Abolir l'esclavage de l'endettement

par Patricia Pitchon

D'après de récentes études, quelque 800 millions de personnes, surtout en Asie et en Afrique, ne bénéficient pas d'une alimentation adéquate. Le tableau est même en train de s'assombrir, suite à la crise boursière et aux faillites monétaires dans le Sud-Est asiatique. Dans cette région, des milliers de sociétés font faillite et des millions d'individus perdent leurs moyens de subsistance [...]

Comparées à tous les milliards rapidement réunis par le FMI pour renflouer les économies sud-asiatiques, les initiatives pour venir en aide aux pays les plus pauvres, particulièrement en Afrique sub-saharienne, ne représentent pas grand chose. A ce jour, seulement quatre pays (le Burkina Faso, l'Ouganda, la Bolivie et le Guyana) sont en mesure de bénéficier d'un allégement de leur dette, suite à l'initiative lancée à grand bruit par la Banque mondiale en 1996.
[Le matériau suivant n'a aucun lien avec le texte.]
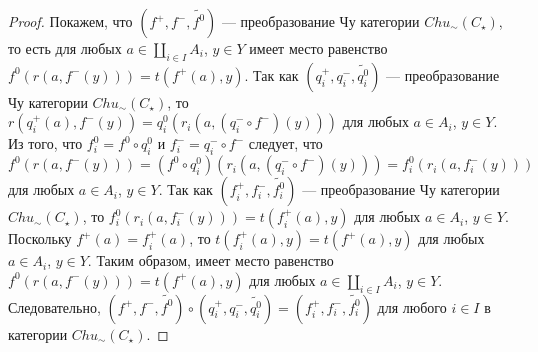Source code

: \documentclass[a4paper,12pt]{article}
\begin{document}
\begin{proof}
    Покажем, что $(f^+,f^-,\widetilde{f^0})$ --- преобразование Чу категории $Chu_\sim(C_\star)$, то есть для любых $a \in \coprod_{i \in I} A_i$, $y \in Y$ имеет место равенство $f^0(r(a,f^-(y))) = t(f^+(a),y)$. Так как $(q^+_i,q^-_i,\widetilde{q^0_i})$ --- преобразование Чу категории $Chu_\sim(C_\star)$, то $r(q^+_i(a),f^-(y)) = q^0_i(r_i(a,(q^-_i \circ f^-)(y)))$ для любых $a \in A_i$, $y \in Y$. Из того, что $f^0_i = f^0 \circ q^0_i$ и $f^-_i = q^-_i \circ f^-$ следует, что $f^0(r(a,f^-(y))) = (f^0 \circ q^0_i)(r_i(a,(q^-_i \circ f^-)(y))) = f^0_i(r_i(a,f^-_i(y)))$ для любых $a \in A_i$, $y \in Y$. Так как $(f^+_i,f^-_i,\widetilde{f^0_i})$ --- преобразование Чу категории $Chu_\sim(C_\star)$, то $f^0_i(r_i(a,f^-_i(y))) = t(f^+_i(a),y)$ для любых $a \in A_i$, $y \in Y$. Поскольку $f^+(a) = f^+_i(a)$, то $t(f^+_i(a),y) = t(f^+(a),y)$ для любых $a \in A_i$, $y \in Y$. Таким образом, имеет место равенство $f^0(r(a,f^-(y))) = t(f^+(a),y)$ для любых $a \in \coprod_{i \in I} A_i$, $y \in Y$.
    Следовательно, $(f^+,f^-,\widetilde{f^0}) \circ (q^+_i, q^-_i, \widetilde{q^0_i}) = (f^+_i, f^-_i, \widetilde{f^0_i})$ для любого $i \in I$ в категории $Chu_\sim(C_\star)$.
\end{proof}
\end{document}
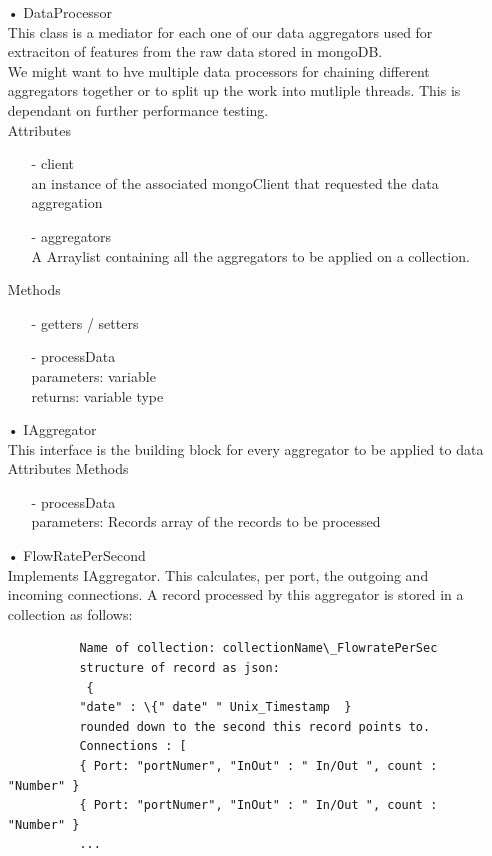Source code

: \documentclass[oneside, english, final]{design}
\begin{document}
\begin{itemize}
	\item[•]DataProcessor
	      \\This class is a mediator for each one of our data aggregators used for extraciton of features from the raw data stored in mongoDB.
	      \\ We might want to hve multiple data processors for chaining different aggregators together or to split up the work into mutliple threads. This is dependant on further performance testing.
	      \\Attributes
	      \begin{itemize}
		      \item[-] client
		            \\ an instance of the associated mongoClient that requested the data aggregation
		      \item[-] aggregators
		            \\ A Arraylist containing all the aggregators to be applied on a collection.
	      \end{itemize}
	      Methods
	      \begin{itemize}
		      \item[-]getters / setters
		      \item[-]processData
		            \\parameters: variable
		            \\returns: variable type
	      \end{itemize}
	\item[•] IAggregator
	      \\This interface is the building block for every aggregator to be applied to data
	      \\Attributes
	      Methods
	      \begin{itemize}
		      \item[-]processData
		            \\parameters: Records array of the records to be processed
	      \end{itemize}

	\item[•] FlowRatePerSecond
	      \\Implements IAggregator. This calculates, per port, the outgoing and incoming connections.
	      A record processed by this aggregator is stored in a collection as follows:
	      \begin{verbatim} 
		  Name of collection: collectionName\_FlowratePerSec
		  structure of record as json:
		   {
		  "date" : \{" date" " Unix_Timestamp  } 
		  rounded down to the second this record points to.
		  Connections : [
		  { Port: "portNumer", "InOut" : " In/Out ", count : "Number" }
		  { Port: "portNumer", "InOut" : " In/Out ", count : "Number" }
		  ...
		  

\end{verbatim}
\end{itemize}
\end{document}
Annulation de la dette : des conditions draconiennes

C'est que les conditions requises sont draconiennes : les pays doivent s'engager dans une restructuration économique, administrative et politique (appelée « ajustement structurel ») pendant une période de trois ans. L'exigence d'une meilleure transparence et d'un accroissement du sens des responsabilités va dans le bon sens, mais le fait de rompre les barrières commerciales et d'ouvrir des économies déjà vulnérables a provoqué des résultats mitigés dans certains pays où l'on s'aperçoit que les pauvres deviennent encore plus pauvres. C'est là une variante de la recette bien connue qui vise à établir la stabilité monétaire en provoquant l'appauvrissement d'une partie significative de la population. Dans de nombreux pays, le prix de l'alimentation a augmenté par rapport au salaire du travailleur moyen. On estime que les pauvres privés de terres doivent consacrer jusqu'à 80 % de leurs revenus à leur seule alimentation.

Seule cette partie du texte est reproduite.